Competing for a similar audience profile is James McAvoy-starrer “Starter for Ten,” which Icon saddle up on a cautious 84 prints. Exhibs envisage the romantic comedy about a working-class student (McAvoy) who falls for a middle-class girl should perform well in university towns.
Reviews have been very strong. “This is expertly crafted entertainment that follows all the beats of a traditional romantic comedy, but it’s done with such sincerity that it’s difficult to begrudge the odd descent into cliche,” said Chris Tilly in TimeOut.
Icon execs are hoping word of mouth will prove as favorable as the reviews and plan a significant second frame expansion.
Encouraged by strong early re-views, U.K. bizzers are waiting expectantly for the Nov. 16 debut of “Casino Royale,” which world premieres Nov. 14 in London. Some bookers predict this weekend’s openers will struggle as auds save their cinema coin for the new James Bond pic.
German bookers have modest expectations for local pic “The Last Train,” about a group of Berlin Jews traveling to Auschwitz, which is distributed by Concorde. But Teuton exhibs are not complaining about the box office clout of homegrown product after the recent boffo success of “Perfume: Story of a Murderer” and “Ger-many: A Summer’s Fairytale.”
Local laffer “7 Dwarves: The Forest Is Not Enough” and “Borat” are expected to hold on to the top two spots in Germany despite the opening of “Children of Men,” The Grudge 2,” “Open Season” and “A Good Year.”

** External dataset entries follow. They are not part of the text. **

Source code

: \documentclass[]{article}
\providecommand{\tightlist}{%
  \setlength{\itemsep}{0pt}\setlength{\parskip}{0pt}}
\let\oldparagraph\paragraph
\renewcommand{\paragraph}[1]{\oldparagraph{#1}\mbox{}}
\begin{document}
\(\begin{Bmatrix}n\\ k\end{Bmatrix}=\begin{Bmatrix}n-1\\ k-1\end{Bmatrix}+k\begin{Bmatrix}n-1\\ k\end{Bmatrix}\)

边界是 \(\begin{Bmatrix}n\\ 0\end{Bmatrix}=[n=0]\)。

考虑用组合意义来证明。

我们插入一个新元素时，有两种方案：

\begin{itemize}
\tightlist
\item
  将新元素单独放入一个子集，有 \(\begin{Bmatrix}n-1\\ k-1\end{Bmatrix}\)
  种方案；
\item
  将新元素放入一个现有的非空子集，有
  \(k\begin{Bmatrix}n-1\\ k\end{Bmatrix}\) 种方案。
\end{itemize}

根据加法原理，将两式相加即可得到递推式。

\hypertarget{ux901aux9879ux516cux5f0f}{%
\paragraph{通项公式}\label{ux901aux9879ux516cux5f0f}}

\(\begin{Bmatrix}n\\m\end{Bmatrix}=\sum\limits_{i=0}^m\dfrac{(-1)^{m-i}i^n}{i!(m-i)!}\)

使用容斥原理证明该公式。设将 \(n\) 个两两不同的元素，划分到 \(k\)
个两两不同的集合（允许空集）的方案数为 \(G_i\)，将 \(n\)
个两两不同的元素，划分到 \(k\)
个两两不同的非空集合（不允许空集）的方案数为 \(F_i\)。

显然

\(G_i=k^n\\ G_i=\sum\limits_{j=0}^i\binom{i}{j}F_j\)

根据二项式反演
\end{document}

Teuton bookers were concerned that “Borat” would be lost in translation but, thanks to a hefty promotional push from Fox, it opened strongly last weekend.
Francisco Goya biopic “Goya’s Ghost,” bows in Spain where the painter is a national icon. The pic stars Javier Bardem and Natalie Portman and is the first collaboration between director Milos Forman and producer Saul Zaentz since the Oscar-winning “Amadeus” in 1984.

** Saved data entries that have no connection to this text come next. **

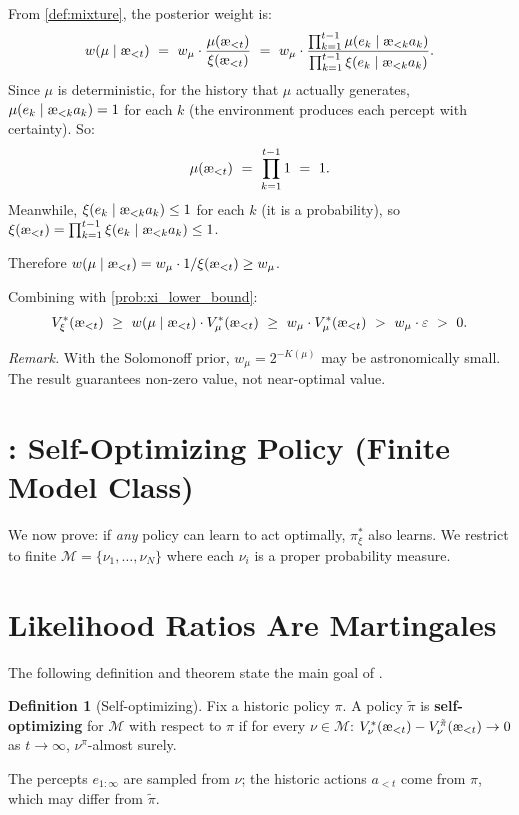 \documentclass[fontsize=11pt, parskip=half]{scrartcl}
\theoremstyle{definition}
\newtheorem{definition}[theorem]{Definition}
\newenvironment{solution}{%
    \begin{tcolorbox}[colback=black!5!white, colframe=black!50!white,
      title={\textbf{Solution}}, fonttitle=\normalfont, breakable]
  }{\end{tcolorbox}}
\newenvironment{solution}{\expandafter\comment}{\expandafter\endcomment}
\newcommand{\cM}{\mathcal{M}}
\newcommand{\aes}{\textnormal{\ae}}
\begin{document}
\begin{solution}
From \cref{def:mixture}, the posterior weight is:
\[
    w(\mu \mid \aes_{<t})
    ~=~ w_\mu \cdot \frac{\mu(\aes_{<t})}{\xi(\aes_{<t})}
    ~=~ w_\mu \cdot \frac{\prod_{k=1}^{t-1} \mu(e_k \mid \aes_{<k} a_k)}{\prod_{k=1}^{t-1} \xi(e_k \mid \aes_{<k} a_k)}.
\]
Since $\mu$ is deterministic, for the history that $\mu$ actually generates, $\mu(e_k \mid \aes_{<k} a_k) = 1$ for each $k$ (the environment produces each percept with certainty). So:
\[
    \mu(\aes_{<t}) ~=~ \prod_{k=1}^{t-1} 1 ~=~ 1.
\]
Meanwhile, $\xi(e_k \mid \aes_{<k} a_k) \leq 1$ for each $k$ (it is a probability), so $\xi(\aes_{<t}) = \prod_{k=1}^{t-1} \xi(e_k \mid \aes_{<k} a_k) \leq 1$.

Therefore $w(\mu \mid \aes_{<t}) = w_\mu \cdot 1 / \xi(\aes_{<t}) \geq w_\mu$.

Combining with \cref{prob:xi_lower_bound}:
\[
    V_\xi^*(\aes_{<t})
    ~\geq~ w(\mu \mid \aes_{<t}) \cdot V_\mu^*(\aes_{<t})
    ~\geq~ w_\mu \cdot V_\mu^*(\aes_{<t})
    ~>~ w_\mu \cdot \varepsilon
    ~>~ 0.
\]
\end{solution}

\textit{Remark.} With the Solomonoff prior, $w_\mu = 2^{-K(\mu)}$ may be astronomically small. The result guarantees non-zero value, not near-optimal value.


\section*{: Self-Optimizing Policy (Finite Model Class)}

We now prove: if \emph{any} policy can learn to act optimally, $\pi_\xi^*$ also learns. We restrict to finite $\cM = \{\nu_1, \ldots, \nu_N\}$ where each $\nu_i$ is a proper probability measure.

\section{Likelihood Ratios Are Martingales}\label{prob:supermartingale}

The following definition and theorem state the main goal of .

\begin{definition}[Self-optimizing]\label{def:selfopt}
Fix a historic policy $\pi$. A policy $\tilde\pi$ is \textbf{self-optimizing} for $\cM$ with respect to $\pi$ if for every $\nu \in \cM$:
$V_\nu^*(\aes_{<t}) - V_\nu^{\tilde\pi}(\aes_{<t}) \to 0$ as $t \to \infty$, $\nu^\pi$-almost surely.

The percepts $e_{1:\infty}$ are sampled from $\nu$; the historic actions $a_{<t}$ come from $\pi$, which may differ from $\tilde\pi$.
\end{definition}
\end{document}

Spanish bookers are looking for a bow of “at least $1 million, hopefully $1.5 million” for “Goya’s Ghost” but are concerned that Spanish auds have been deluged with local historical dramas, including “Alatriste” and “The Borgias” of late and might be nearing their elastic limit.
Stephen Frears’ critically-acclaimed portrait of the British Royal Family in the aftermath of the death of Princess Diana, “The Queen,” goes out on 185 in its debut frame in Spain, where local bookers are hoping for at least $600,000.
In Italy, Paolo Sorrentino-helmed local pic “The Family Friend,” about a misanthropic loan shark (Giacomo Rizzo), is expected to crack the top 10. One distributor estimates the Medusa pic could earn between $500,000 and $750,000. The reasonably high expectations are based on the high regard for Sorrentino’s “The Consequences of Love” in 2004. Sorrentino is well-liked by Italian arthouse auds.
Due primarily to unseasonably warm weather, autumn box office biz has been very flat in Italy but local bizzers are hoping UIP’s Owen Wilson comedy “You, Me and Dupree” and Clint Eastwood’s “Flags of our Fathers” can help kick start flagging business. Bookers predict an opening of between $2 million and $2.5 million for “Dupree” and between $1.25 million and $1.5 million for “Flags.”